(Collected data)
* * *
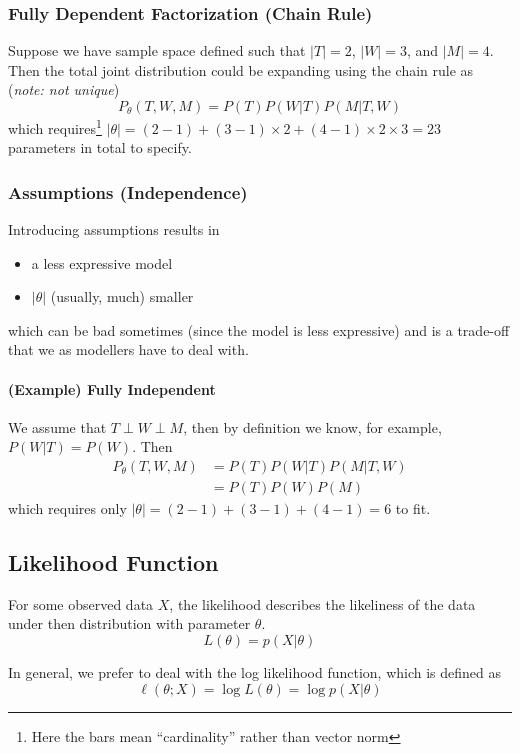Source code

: \documentclass[11pt]{article}
\newcommand{\independent}{\perp}
\begin{document}
\subsubsection{Fully Dependent Factorization (Chain Rule)}
Suppose we have sample space defined such that $|T| = 2$, $|W| = 3$, and $|M| = 4$. Then the total joint distribution could be expanding using the chain rule as (\textit{note: not unique})
\begin{equation}
    P_\theta(T,W,M) = P(T)P(W|T)P(M|T,W)
\end{equation} 
which requires\footnote{Here the bars mean ``cardinality'' rather than vector norm} $|\theta| = (2 - 1) + (3 - 1) \times 2 + (4 - 1)\times 2 \times 3 = 23$ parameters in total to specify. 

\subsubsection{Assumptions (Independence)}
Introducing assumptions results in
\begin{itemize}
    \item a less expressive model
    \item $|\theta|$ (usually, much) smaller
\end{itemize}
which can be bad sometimes (since the model is less expressive) and is a trade-off that we as modellers have to deal with. 

\paragraph{(Example) Fully Independent}
We assume that $T\independent W \independent M$, then by definition we know, for example, $P(W|T)= P(W)$. Then
\begin{align}
    P_\theta(T,W,M) &= P(T)P(W|T)P(M|T,W) \\
    &= P(T)P(W)P(M)
\end{align}
which requires only $|\theta| = (2-1) + (3-1) + (4-1) = 6$ to fit.

\subsection{Likelihood Function}
For some observed data $X$, the likelihood describes the likeliness of the data under then distribution with parameter $\theta$. 
\begin{equation}
    L(\theta) = p(X|\theta)
\end{equation}

In general, we prefer to deal with the log likelihood function, which is defined as
\begin{equation}
    \ell(\theta;X) = \log L(\theta) = \log p(X|\theta)
\end{equation}
\end{document}
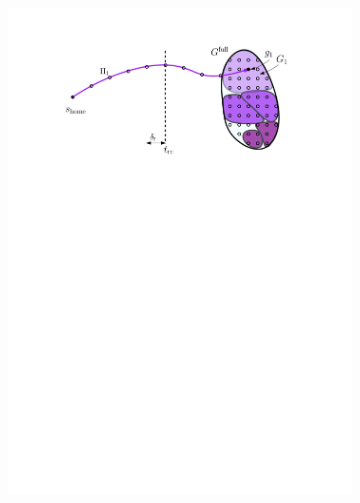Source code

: \documentclass[conference]{IEEEtran}
\begin{document}
\begin{figure}[t]
\begin{subfigure}{0.225\textwidth}
        \includegraphics[width=\textwidth]{3_preprocess_loop_5}
        \caption{}
        \label{fig:pl5}
    \end{subfigure}
    \hspace{1mm}
    \begin{subfigure}{0.225\textwidth}

\end{subfigure}
\end{figure}
\end{document}

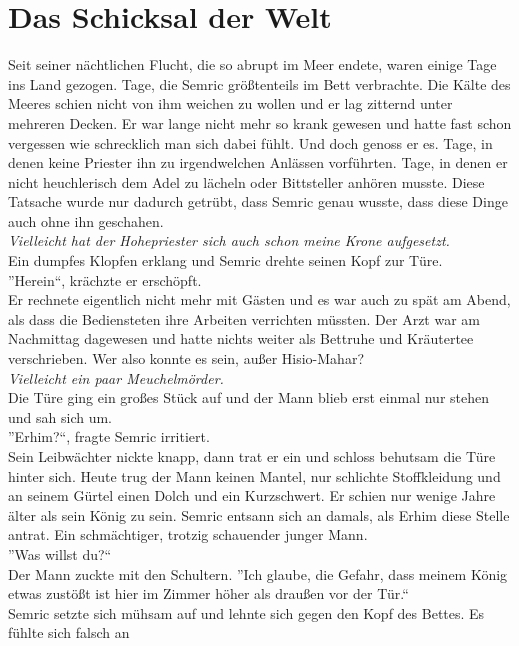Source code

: \chapter{Das Schicksal der Welt}

Seit seiner nächtlichen Flucht, die so abrupt im Meer endete, waren einige Tage ins Land 
gezogen. Tage, die Semric größtenteils im Bett verbrachte. Die Kälte des Meeres schien nicht von ihm 
weichen zu wollen und er lag zitternd unter mehreren Decken. Er war lange nicht mehr so krank 
gewesen und hatte fast schon vergessen wie schrecklich man sich dabei fühlt. Und doch genoss er es. 
Tage, in denen keine Priester ihn zu irgendwelchen Anlässen vorführten. Tage, in denen er nicht 
heuchlerisch dem Adel zu lächeln oder Bittsteller anhören musste. Diese Tatsache wurde nur dadurch 
getrübt, dass Semric genau wusste, dass diese Dinge auch ohne ihn geschahen.\\
\textit{Vielleicht hat der Hohepriester sich auch schon meine Krone aufgesetzt.}\\
Ein dumpfes Klopfen erklang und Semric drehte seinen Kopf zur Türe.\\
''Herein``, krächzte er erschöpft.\\
Er rechnete eigentlich nicht mehr mit Gästen und es war auch zu spät am Abend, als dass die 
Bediensteten ihre Arbeiten verrichten müssten. Der Arzt war am Nachmittag dagewesen und hatte 
nichts 
weiter als Bettruhe und Kräutertee verschrieben. Wer also konnte es sein, außer Hisio-Mahar?\\
\textit{Vielleicht ein paar Meuchelmörder.}\\
Die Türe ging ein großes Stück auf und der Mann blieb erst einmal nur stehen und sah sich um. \\
''Erhim?``, fragte Semric irritiert.\\
Sein Leibwächter nickte knapp, dann trat er ein und schloss behutsam die Türe hinter sich. Heute 
trug der Mann keinen Mantel, nur schlichte Stoffkleidung und an seinem Gürtel einen Dolch und ein 
Kurzschwert. Er schien nur wenige Jahre älter als sein König zu sein. Semric entsann sich an 
damals, 
als Erhim diese Stelle antrat. Ein schmächtiger, trotzig schauender junger Mann. \\
''Was willst du?``\\
Der Mann zuckte mit den Schultern. ''Ich glaube, die Gefahr, dass meinem König etwas zustößt ist 
hier 
im Zimmer höher als draußen vor der Tür.``\\
Semric setzte sich mühsam auf und lehnte sich gegen den Kopf des Bettes. Es fühlte sich falsch an 
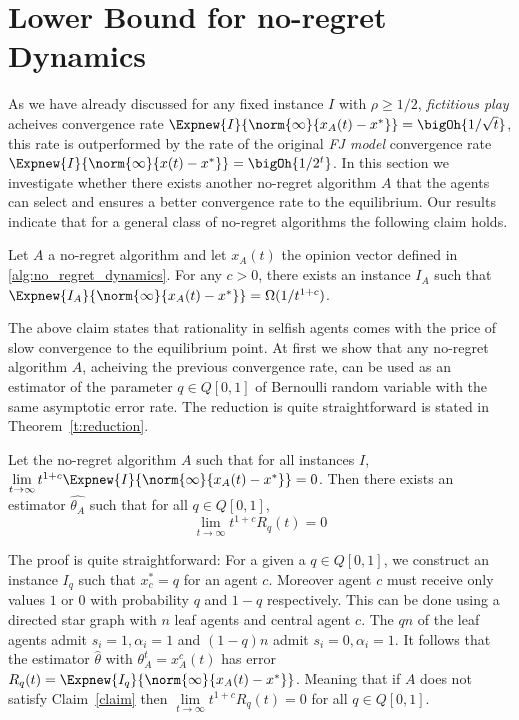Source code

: \section{Lower Bound for no-regret Dynamics}\label{s:lower_bound}
As we have already discussed for any fixed instance $I$ with $\rho\geq 1/2$, \emph{fictitious play} acheives 
convergence rate $\Expnew{I}{\norm{\infty}{x_A(t)-x^*}}=\bigOh{1/\sqrt{t}}$, this rate is outperformed by
the rate of the original \emph{FJ model} convergence rate $\Expnew{I}{\norm{\infty}{x(t)-x^*}}=\bigOh{1/2^{t}}$. 
In this section we investigate whether there exists another no-regret algorithm $A$ that the agents can select
and ensures a better convergence rate to the equilibrium. Our results indicate that for a general class of no-regret
algorithms the following claim holds.

\begin{claim}\label{claim}
Let $A$ a no-regret algorithm and let $x_A(t)$ the opinion vector defined in \ref{alg:no_regret_dynamics}.
For any $c>0$, there exists an instance $I_A$ such that $\Expnew{I_A}{\norm{\infty}{x_A(t)-x^*}} = \Omega(1/t^{1+c})$.
\end{claim}


The above claim states that rationality in selfish agents comes with the price of slow convergence to the equilibrium point.
At first we show that any no-regret algorithm $A$, acheiving the previous convergence rate, can be used as an 
estimator of the parameter $q \in Q[0,1]$ of Bernoulli random variable with the same asymptotic error rate. The reduction
is quite straightforward is stated in Theorem~\ref{t:reduction}.
\begin{theorem}\label{t:reduction}
Let the no-regret algorithm $A$ such that for all instances $I$, $\lim \limits_{t \rightarrow \infty} t^{1+c} \Expnew{I}{\norm{\infty}{x_A(t)-x^*}}=0$.
Then there exists an estimator $\hat{\theta_A}$ such that for all  $q \in Q[0,1]$, \[\lim_{t \rightarrow \infty}t^{1+c}R_q(t)=0\]
\end{theorem}

The proof is quite straightforward: For a given a $q \in Q[0,1]$, we 
construct an instance $I_q$ such that $x_c^*=q$ for an agent $c$. Moreover agent $c$ must receive
only values $1$ or $0$ with probability $q$ and $1-q$ respectively. This can be done using a directed star graph with $n$ leaf agents 
and central agent $c$. The $qn$ of the leaf agents admit $s_i=1,\alpha_i=1$ and $(1-q)n$ admit $s_i=0,\alpha_i=1$. 
It follows that the estimator $\hat{\theta}$ with $\theta_A^t = x_A^c(t)$ has error $R_q(t)=\Expnew{I_q}{\norm{\infty}{x_A(t)-x^*}}$.
Meaning that if $A$ does not satisfy Claim~\ref{claim} then $\lim\limits_{t \rightarrow \infty}t^{1+c}R_q(t)=0$ for all $q \in Q[0,1]$.


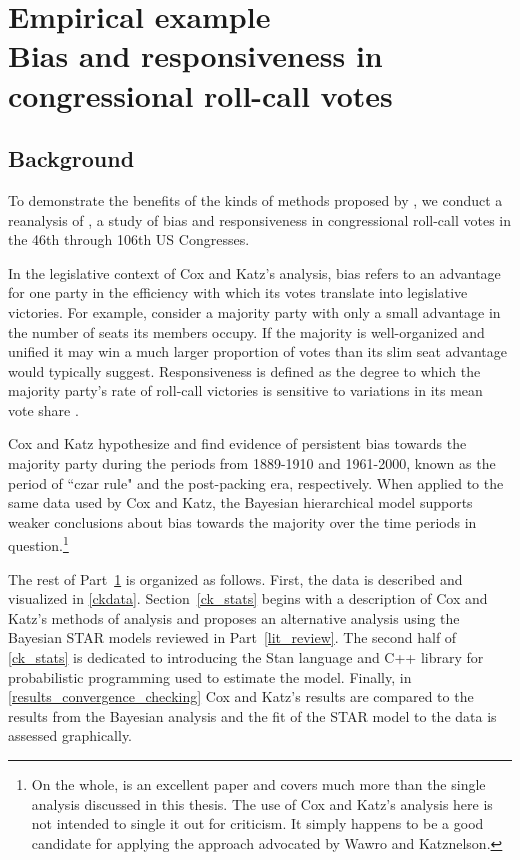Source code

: \chapter[Empirical example: Bias and Responsiveness in Congressional Roll-Call Votes]{Empirical example \\[-20pt]\large Bias and responsiveness in congressional roll-call votes}
\label{cox_katz}

\vspace{-1cm}
\section{Background}
\label{ck_background}

To demonstrate the benefits of the kinds of methods proposed by , 
we conduct a reanalysis of , a study of bias and responsiveness 
in congressional roll-call votes in the 46th through 106th US Congresses. 

In the legislative context of Cox and Katz's analysis, bias refers to an advantage for one party 
in the efficiency with which its votes translate into legislative victories. For example, consider 
a majority party with only a small advantage in the number of seats its members occupy. If the 
majority is well-organized and unified it may win a much larger proportion of votes than its slim 
seat advantage would typically suggest. Responsiveness is defined as the degree to which the 
majority party's rate of roll-call victories is sensitive to variations in its mean vote share 
. 

Cox and Katz hypothesize and find evidence of persistent bias towards the majority party during 
the periods from 1889-1910 and 1961-2000, known as the period of ``czar rule" and the post-packing 
era, respectively. When applied to the same data used by Cox and Katz, the Bayesian hierarchical 
model supports weaker conclusions about bias towards the majority over the time periods in 
question.\footnote{On the whole,  is an excellent paper and covers 
much more than the single analysis discussed in this thesis. The use of Cox and Katz's analysis here
is not intended to single it out for criticism. It simply happens to be a good candidate for applying the 
approach advocated by Wawro and Katznelson.} 

The rest of Part~\ref{cox_katz} is organized as follows. First, the data is described and visualized 
in \ref{ckdata}. Section~\ref{ck_stats} begins with a description of Cox and Katz's methods of analysis 
and proposes an alternative analysis using the Bayesian STAR models reviewed in Part~\ref{lit_review}. 
The second half of \ref{ck_stats} is dedicated to introducing the Stan language and C++ library for 
probabilistic programming used to estimate the model. Finally, in \ref{results_convergence_checking}  
Cox and Katz's results are compared to the results from the Bayesian analysis and the fit of the STAR model
to the data is assessed graphically.  




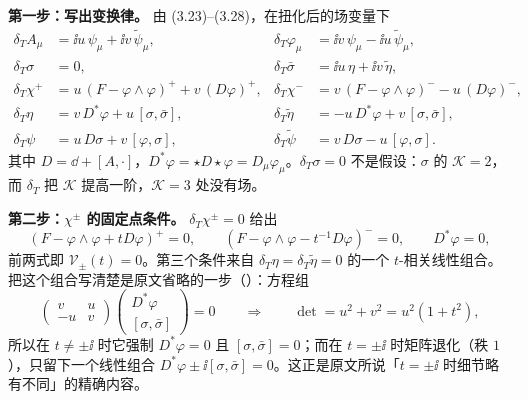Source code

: \textbf{第一步：写出变换律。} 由 (3.23)–(3.28)，在扭化后的场变量下\pA{}
\begin{equation}
\begin{aligned}
\delta_T A_\mu&=\ii u\,\psi_\mu+\ii v\,\tilde\psi_\mu, &
\delta_T\varphi_\mu&=\ii v\,\psi_\mu-\ii u\,\tilde\psi_\mu,\\
\delta_T\sigma&=0, &
\delta_T\bar\sigma&=\ii u\,\eta+\ii v\,\tilde\eta,\\
\delta_T\chi^{+}&=u\,(F-\varphi\wedge\varphi)^{+}+v\,(D\varphi)^{+}, &
\delta_T\chi^{-}&=v\,(F-\varphi\wedge\varphi)^{-}-u\,(D\varphi)^{-},\\
\delta_T\eta&=v\,D^*\varphi+u\,[\sigma,\bar\sigma], &
\delta_T\tilde\eta&=-u\,D^*\varphi+v\,[\sigma,\bar\sigma],\\
\delta_T\psi&=u\,D\sigma+v\,[\varphi,\sigma], &
\delta_T\tilde\psi&=v\,D\sigma-u\,[\varphi,\sigma].
\end{aligned}
\label{eq:transforms}
\end{equation}
其中 $D=\dd+[A,\cdot]$，$D^*\varphi=\star D\star\varphi=D_\mu\varphi_\mu$。$\delta_T\sigma=0$ 不是假设：$\sigma$ 的 $\mathcal K=2$，而 $\delta_T$ 把 $\mathcal K$ 提高一阶，$\mathcal K=3$ 处没有场\pA{}。

\textbf{第二步：$\chi^{\pm}$ 的固定点条件。} $\delta_T\chi^{\pm}=0$ 给出
\begin{equation}
(F-\varphi\wedge\varphi+tD\varphi)^{+}=0,
\qquad
(F-\varphi\wedge\varphi-t^{-1}D\varphi)^{-}=0,
\qquad
D^*\varphi=0,
\label{eq:fixed}
\end{equation}
前两式即 $\mathcal V_\pm(t)=0$。第三个条件来自 $\delta_T\eta=\delta_T\tilde\eta=0$ 的一个 $t$-相关线性组合\pA{}。把这个组合写清楚是原文省略的一步（\pB）：方程组
\begin{equation}
\begin{pmatrix}v&u\\-u&v\end{pmatrix}
\begin{pmatrix}D^*\varphi\\ [\sigma,\bar\sigma]\end{pmatrix}=0
\qquad\Longrightarrow\qquad
\det=u^2+v^2=u^2(1+t^2),
\label{eq:etaMatrix}
\end{equation}
所以在 $t\ne\pm\ii$ 时它强制 $D^*\varphi=0$ 且 $[\sigma,\bar\sigma]=0$；而在 $t=\pm\ii$ 时矩阵退化（秩 $1$），只留下一个线性组合 $D^*\varphi\pm\ii[\sigma,\bar\sigma]=0$。这正是原文所说「$t=\pm\ii$ 时细节略有不同」的精确内容\pA{}。

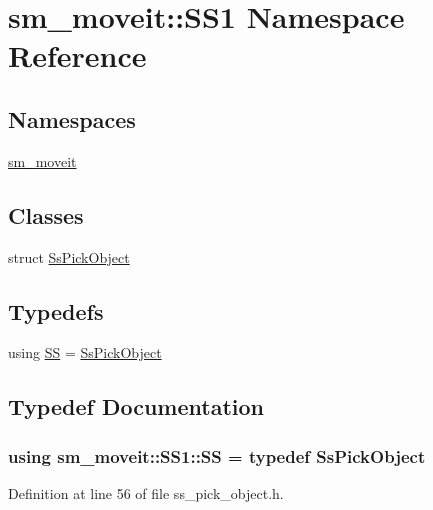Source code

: \hypertarget{namespacesm__moveit_1_1SS1}{}\section{sm\+\_\+moveit\+:\+:S\+S1 Namespace Reference}
\label{namespacesm__moveit_1_1SS1}
\subsection*{Namespaces}
\begin{DoxyCompactItemize}
\item 
 \hyperlink{namespacesm__moveit_1_1SS1_1_1sm__moveit}{sm\+\_\+moveit}
\end{DoxyCompactItemize}
\subsection*{Classes}
\begin{DoxyCompactItemize}
\item 
struct \hyperlink{structsm__moveit_1_1SS1_1_1SsPickObject}{Ss\+Pick\+Object}
\end{DoxyCompactItemize}
\subsection*{Typedefs}
\begin{DoxyCompactItemize}
\item 
using \hyperlink{namespacesm__moveit_1_1SS1_a82919e558782e44b5fbfed9a58db5203}{SS} = \hyperlink{structsm__moveit_1_1SS1_1_1SsPickObject}{Ss\+Pick\+Object}
\end{DoxyCompactItemize}


\subsection{Typedef Documentation}
\subsubsection[{\texorpdfstring{SS}{SS}}]{\setlength{\rightskip}{0pt plus 5cm}using {\bf sm\+\_\+moveit\+::\+S\+S1\+::\+SS} = typedef {\bf Ss\+Pick\+Object}}\hypertarget{namespacesm__moveit_1_1SS1_a82919e558782e44b5fbfed9a58db5203}{}\label{namespacesm__moveit_1_1SS1_a82919e558782e44b5fbfed9a58db5203}


Definition at line 56 of file ss\+\_\+pick\+\_\+object.\+h.

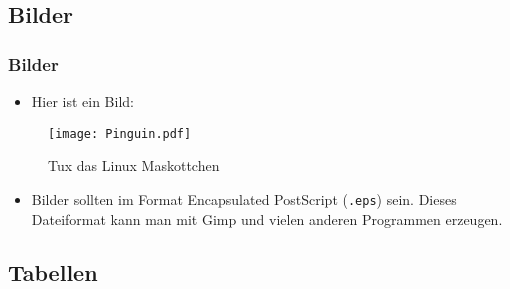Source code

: \subsection{Bilder}


\begin{frame}
	\frametitle{Bilder}
	\begin{itemize}
		\item Hier ist ein Bild:
	\end{itemize}
	
	\begin{figure}
		\centering
		\texttt{[image: Pinguin.pdf]}
		\label{fig:tux}
		\caption[Tux das Linux Maskottchen]{Tux das Linux Maskottchen}
	\end{figure}		
	\begin{itemize}
		\item Bilder sollten im Format Encapsulated PostScript (\texttt{.eps}) sein. Dieses Dateiformat kann man mit Gimp und vielen anderen Programmen erzeugen.
	\end{itemize}
\end{frame}


\subsection{Tabellen}


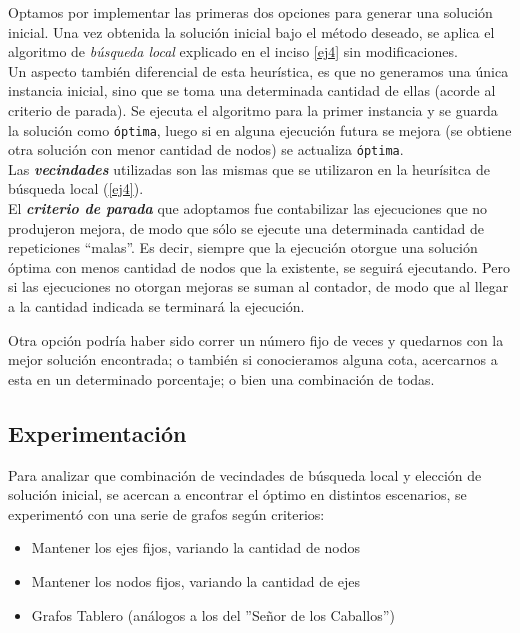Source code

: Optamos por implementar las primeras dos opciones para generar una solución inicial. Una vez obtenida la solución inicial bajo el método deseado, se aplica el algoritmo de \emph{b\'usqueda local} explicado en el inciso \ref{ej4} sin modificaciones.\\

Un aspecto tambi\'en diferencial de esta heur\'istica, es que no generamos una \'unica instancia inicial, sino que se toma una determinada cantidad de ellas (acorde al criterio de parada). Se ejecuta el algoritmo para la primer instancia y se guarda la solución como \texttt{\'optima}, luego si en alguna ejecución futura se mejora (se obtiene otra solución con menor cantidad de nodos) se actualiza \texttt{\'optima}.\\

Las \emph{\textbf{vecindades}} utilizadas son las mismas que se utilizaron en la heur\'isitca de b\'usqueda local (\ref{ej4}).\\

El \emph{\textbf{criterio de parada}} que adoptamos fue contabilizar las ejecuciones que no produjeron mejora, de modo que sólo se ejecute una determinada cantidad de repeticiones ``malas''. Es decir, siempre que la ejecución otorgue una solución óptima con menos cantidad de nodos que la existente, se seguirá ejecutando. Pero si las ejecuciones no otorgan mejoras se suman al contador, de modo que al llegar a la cantidad indicada se terminará la ejecución.

Otra opci\'on podr\'ia haber sido correr un n\'umero fijo de veces y quedarnos con la mejor soluci\'on encontrada; o tambi\'en si conocieramos alguna cota, acercarnos a esta en un determinado porcentaje; o bien una combinaci\'on de todas.


\newpage
\subsection{Experimentaci\'on}

Para analizar que combinaci\'on de vecindades de b\'usqueda local y elecci\'on de soluci\'on inicial, se acercan a encontrar el \'optimo en distintos escenarios, se experiment\'o con una serie de grafos seg\'un criterios:
\begin{itemize}
	\item Mantener los ejes fijos, variando la cantidad de nodos
	\item Mantener los nodos fijos, variando la cantidad de ejes
	\item Grafos Tablero (an\'alogos a los del ''Se\~nor de los Caballos'')
\end{itemize}


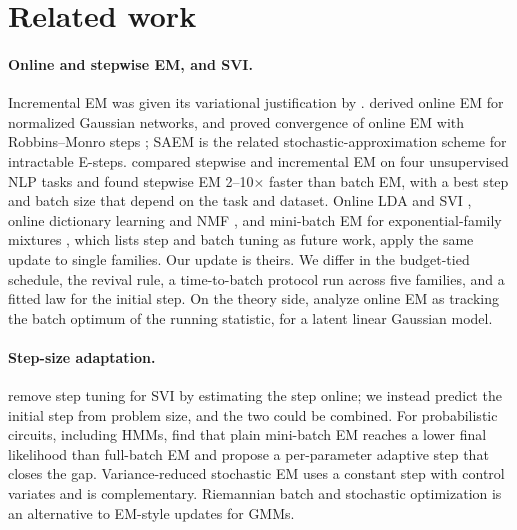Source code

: \documentclass[10pt]{article}
\begin{document}
\section{Related work}

\paragraph{Online and stepwise EM, and SVI.} Incremental EM was given its variational justification by
\citet{neal1998view}. \citet{sato2000online} derived online EM for normalized Gaussian networks, and
\citet{cappe2009online} proved convergence of online EM with Robbins--Monro steps \citep{robbins1951stochastic}; SAEM
\citep{delyon1999saem} is the related stochastic-approximation scheme for intractable E-steps. \citet{liang2009online}
compared stepwise and incremental EM on four unsupervised NLP tasks and found stepwise EM 2--10$\times$ faster than
batch EM, with a best step and batch size that depend on the task and dataset. Online LDA and SVI \citep{hoffman2010online,hoffman2013svi}, online dictionary learning
and NMF \citep{mairal2010online}, and mini-batch EM for exponential-family mixtures \citep{nguyen2020minibatch}, which
lists step and batch tuning as future work, apply the same update to single families. Our update is theirs. We
differ in the budget-tied schedule, the revival rule, a time-to-batch protocol run across five families, and a
fitted law for the initial step. On the theory side, \citet{li2026equilibrium} analyze online EM as tracking the batch
optimum of the running statistic, for a latent linear Gaussian model.

\paragraph{Step-size adaptation.} \citet{ranganath2013adaptive} remove step tuning for SVI by estimating the step
online; we instead predict the initial step from problem size, and the two could be combined. For probabilistic
circuits, including HMMs, \citet{liu2025anemone} find that plain mini-batch EM reaches a lower final likelihood
than full-batch EM and propose a per-parameter adaptive step that closes the gap. Variance-reduced
stochastic EM \citep{chen2018sem} uses a constant step with control variates and is complementary. Riemannian batch
and stochastic optimization \citep{hosseini2020alternative} is an alternative to EM-style updates for GMMs.
\end{document}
* * *
• **Exercise requirements**
The lines needed run from the first line of the records through the line containing "Introducing assumptions results in", both included. Restate them word for word, without pictures.

• **Finished task**
Source code

: \documentclass[11pt]{article}
\newcommand{\independent}{\perp}
\begin{document}
\subsubsection{Fully Dependent Factorization (Chain Rule)}
Suppose we have sample space defined such that $|T| = 2$, $|W| = 3$, and $|M| = 4$. Then the total joint distribution could be expanding using the chain rule as (\textit{note: not unique})
\begin{equation}
    P_\theta(T,W,M) = P(T)P(W|T)P(M|T,W)
\end{equation} 
which requires\footnote{Here the bars mean ``cardinality'' rather than vector norm} $|\theta| = (2 - 1) + (3 - 1) \times 2 + (4 - 1)\times 2 \times 3 = 23$ parameters in total to specify. 

\subsubsection{Assumptions (Independence)}
Introducing assumptions results in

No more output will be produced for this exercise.